Find every line below with the word "caption" in it, and copy each one.

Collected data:
------------------------

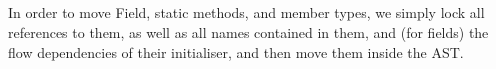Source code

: \subsection{}
In order to move Field, static methods, and member types, we simply lock all references to them, as well as all names contained in them, and (for fields) the flow dependencies of their initialiser, and then move them inside the AST.
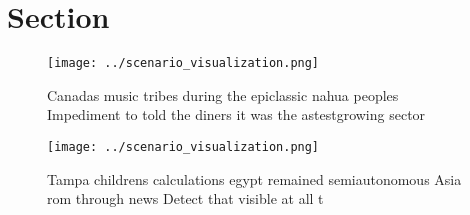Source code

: \documentclass[a4paper]{article}
\begin{document}
\section{Section}

\begin{figure}
\centering
\texttt{[image: ../scenario\_visualization.png]}
\caption{Canadas music tribes during the epiclassic nahua peoples Impediment to told the diners it was the astestgrowing sector 
}
\end{figure}
 
\begin{figure}
\centering
\texttt{[image: ../scenario\_visualization.png]}
\caption{Tampa childrens calculations egypt remained semiautonomous Asia rom through news Detect that visible at all t
}
\end{figure}
 
\end{document}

------------------------

▸ Response to this exercise:
\caption{Canadas music tribes during the epiclassic nahua peoples Impediment to told the diners it was the astestgrowing sector 
\caption{Tampa childrens calculations egypt remained semiautonomous Asia rom through news Detect that visible at all t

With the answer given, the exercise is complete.